Sur le continent africain, la démocratie de type occidental telle qu’elle se pratique aujourd’hui, est une construction relativement récente.
En caricaturant un peu, on pourrait la faire remonter au discours de La Baule du Président François Mitterand qui en avait fait une condition sine qua non pour que la coopération entre la France et les pays du Sud se poursuive.
Il est indéniable que le nombre d’États africains ayant effectué cette "mue démocratique" est en constante augmentation. Néanmoins, le long chemin vers l’État de droit et la bonne gouvernance est parsemé d’embuches et n’exclut pas des retours aux pratiques anciennes.
Il semble y avoir plusieurs facteurs susceptibles d’expliquer ce phénomène.
Une raison liée à la naissance de ces États, tout d’abord: les frontières tirées au cordeau par les puissances coloniales ont rarement créé des États homogènes sur le plan de leur population; si bien que des irrédentismes, souvent violents, ont nui au sentiment d’appartenance commune à une Nation. Or pour qu’une véritable démocratie se développe, les citoyens doivent de préférence estimer qu’ils ont un destin commun.
En second lieu, le contexte historique des années 1960 a grandement influé sur le cours de la gouvernance de l’Afrique; qu’il s’agisse de l’Afrique francophone, où des constitutions proches de celles de la Ve République ont été adoptées, ou de l’Afrique anglophone, qui a souvent emprunté le système de Westminster. De surcroit, l’affrontement Est/Ouest, ne fut pas étranger à l’évolution erratique de la gouvernance des pays africains qui ne tarda pas à se manifester par la multiplication de régimes militaires plus ou moins éclairés.
Aujourd’hui, le standard international, qu’on s’en félicite ou qu’on le déplore, est celui de la démocratie de type occidental, rythmé par des élections régulières "libres et honnêtes", bien souvent "supervisées" par des observateurs étrangers.
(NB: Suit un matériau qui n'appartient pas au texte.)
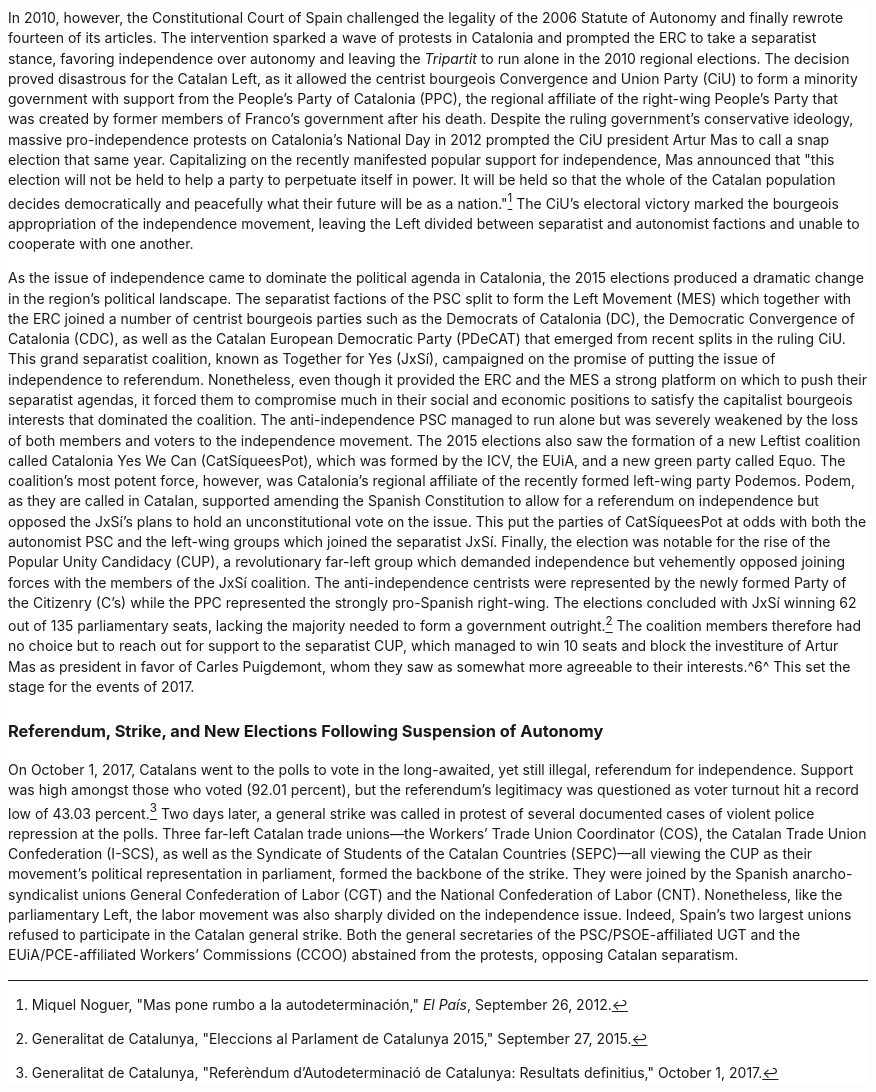 In 2010, however, the Constitutional Court of Spain challenged the legality of the 2006 Statute of Autonomy and finally rewrote fourteen of its articles. The intervention sparked a wave of protests in Catalonia and prompted the ERC to take a separatist stance, favoring independence over autonomy and leaving the *Tripartit* to run alone in the 2010 regional elections. The decision proved disastrous for the Catalan Left, as it allowed the centrist bourgeois Convergence and Union Party (CiU) to form a minority government with support from the People’s Party of Catalonia (PPC), the regional affiliate of the right-wing People’s Party that was created by former members of Franco’s government after his death. Despite the ruling government’s conservative ideology, massive pro-independence protests on Catalonia’s National Day in 2012 prompted the CiU president Artur Mas to call a snap election that same year. Capitalizing on the recently manifested popular support for independence, Mas announced that "this election will not be held to help a party to perpetuate itself in power. It will be held so that the whole of the Catalan population decides democratically and peacefully what their future will be as a nation."[^5] The CiU’s electoral victory marked the bourgeois appropriation of the independence movement, leaving the Left divided between separatist and autonomist factions and unable to cooperate with one another.

As the issue of independence came to dominate the political agenda in Catalonia, the 2015 elections produced a dramatic change in the region’s political landscape. The separatist factions of the PSC split to form the Left Movement (MES) which together with the ERC joined a number of centrist bourgeois parties such as the Democrats of Catalonia (DC), the Democratic Convergence of Catalonia (CDC), as well as the Catalan European Democratic Party (PDeCAT) that emerged from recent splits in the ruling CiU. This grand separatist coalition, known as Together for Yes (JxSí), campaigned on the promise of putting the issue of independence to referendum. Nonetheless, even though it provided the ERC and the MES a strong platform on which to push their separatist agendas, it forced them to compromise much in their social and economic positions to satisfy the capitalist bourgeois interests that dominated the coalition. The anti-independence PSC managed to run alone but was severely weakened by the loss of both members and voters to the independence movement. The 2015 elections also saw the formation of a new Leftist coalition called Catalonia Yes We Can (CatSíqueesPot), which was formed by the ICV, the EUiA, and a new green party called Equo. The coalition’s most potent force, however, was Catalonia’s regional affiliate of the recently formed left-wing party Podemos. Podem, as they are called in Catalan, supported amending the Spanish Constitution to allow for a referendum on independence but opposed the JxSí’s plans to hold an unconstitutional vote on the issue. This put the parties of CatSíqueesPot at odds with both the autonomist PSC and the left-wing groups which joined the separatist JxSí. Finally, the election was notable for the rise of the Popular Unity Candidacy (CUP), a revolutionary far-left group which demanded independence but vehemently opposed joining forces with the members of the JxSí coalition. The anti-independence centrists were represented by the newly formed Party of the Citizenry (C’s) while the PPC represented the strongly pro-Spanish right-wing. The elections concluded with JxSí winning 62 out of 135 parliamentary seats, lacking the majority needed to form a government outright.[^6] The coalition members therefore had no choice but to reach out for support to the separatist CUP, which managed to win 10 seats and block the investiture of Artur Mas as president in favor of Carles Puigdemont, whom they saw as somewhat more agreeable to their interests.^6^ This set the stage for the events of 2017.

### Referendum, Strike, and New Elections Following Suspension of Autonomy

On October 1, 2017, Catalans went to the polls to vote in the long-awaited, yet still illegal, referendum for independence. Support was high amongst those who voted (92.01 percent), but the referendum’s legitimacy was questioned as voter turnout hit a record low of 43.03 percent.[^7] Two days later, a general strike was called in protest of several documented cases of violent police repression at the polls. Three far-left Catalan trade unions—the Workers’ Trade Union Coordinator (COS), the Catalan Trade Union Confederation (I-SCS), as well as the Syndicate of Students of the Catalan Countries (SEPC)—all viewing the CUP as their movement’s political representation in parliament, formed the backbone of the strike. They were joined by the Spanish anarcho-syndicalist unions General Confederation of Labor (CGT) and the National Confederation of Labor (CNT). Nonetheless, like the parliamentary Left, the labor movement was also sharply divided on the independence issue. Indeed, Spain’s two largest unions refused to participate in the Catalan general strike. Both the general secretaries of the PSC/PSOE-affiliated UGT and the EUiA/PCE-affiliated Workers’ Commissions (CCOO) abstained from the protests, opposing Catalan separatism.


[^1]: Yash Ghai and Sophia Woodman, *Practising Self-Government: A Comparative Study of Autonomous Regions* (Cambridge: Cambridge University Press, 2013), 231.
[^2]: Generalitat of Catalonia, "1 Generalitat of Catalonia," 2010.
[^3]: Arnau Gonzàlez i Vilalta, Lluis Companys: Un home de Govern (Barcelona: Base, 2009), 127.
[^4]: Marc Pons, "Macià, Companys and Mas. Catalonia on Trial," *El Nacional*, February 12, 2017.
[^5]: Miquel Noguer, "Mas pone rumbo a la autodeterminación," *El País*, September 26, 2012.
[^6]: Generalitat de Catalunya, "Eleccions al Parlament de Catalunya 2015," September 27, 2015.
[^7]: Generalitat de Catalunya, "Referèndum d’Autodeterminació de Catalunya: Resultats definitius," October 1, 2017.
[^8]: Generalitat de Catalunya, "Eleccions al Parlament de Catalunya 2017," December 22, 2017.
[^9]: Candidatura d’Unitat Popular, "Què és la CUP?," available online at https://www.cup.cat.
Mais force est de constater que si l’on souhaite éviter les tensions à chaque élection nationale importante, il conviendrait de prendre un peu de hauteur et d’envisager des pistes nouvelles. J’en évoquerai ici trois. La première est d’ordre technique et facile à mettre en œuvre: il s’agit de définir un statut de l’ancien chef d’État et de le respecter à la lettre. La seconde serait, comme cela se fait déjà dans certains États africains, de tenir compte des traditions locales dans une forme à déterminer; car ne l’oublions pas, rien ne se fera en Afrique sur le plan sociétal, sans la consultation des autorités traditionnelles, qu’elles soient religieuses ou laïques. Enfin, il faut absolument encourager l’intégration régionale. C’est ce qui est en train de se faire en Afrique de l’Ouest avec les avancées notables tant dans la CEDEAO que dans l’UEMOA. Certes il est aujourd’hui essentiellement question de marché unique, mais les avancées récentes sont de bon augure: projet de création de Zone Monétaire de l’Afrique de l’Ouest (ZMAO) qui regrouperait les pays de la CEDEAO non membres de l’UEMOA (Gambie, Ghana, Guinée, Nigéria, Sierra Leone); puis à terme, fusion envisagée des deux zones monétaires UEMOA/BCEAO et ZMAO. Ces progrès dans l’intégration régionale auront des conséquences économiques qui viendront pallier les faiblesses qui découlent de la balkanisation du continent.
Puis viendra (peut-être) le temps de la liberté de circulation et d’établissement pour les populations de ces États et… in fine, des institutions politiques communes, ce qui diminuerait la portée des élections nationales et réduirait ipso facto les risques de tension lors de ces rendez-vous électoraux. Car, s’ils sont bien entendu nécessaires, ils contribuent malheureusement à diviser des Nations plutôt qu’à les unir.
L’Utopie si bien décrite par Thomas More dans son ouvrage de 1516 exposait déjà sa conception de l’État idéal, qui il est vrai, tarde à se concrétiser. Pourquoi ne pourrions-nous pas, estimer que cette voie vaut la peine d’être empruntée, même si la route sera longue et tortueuse?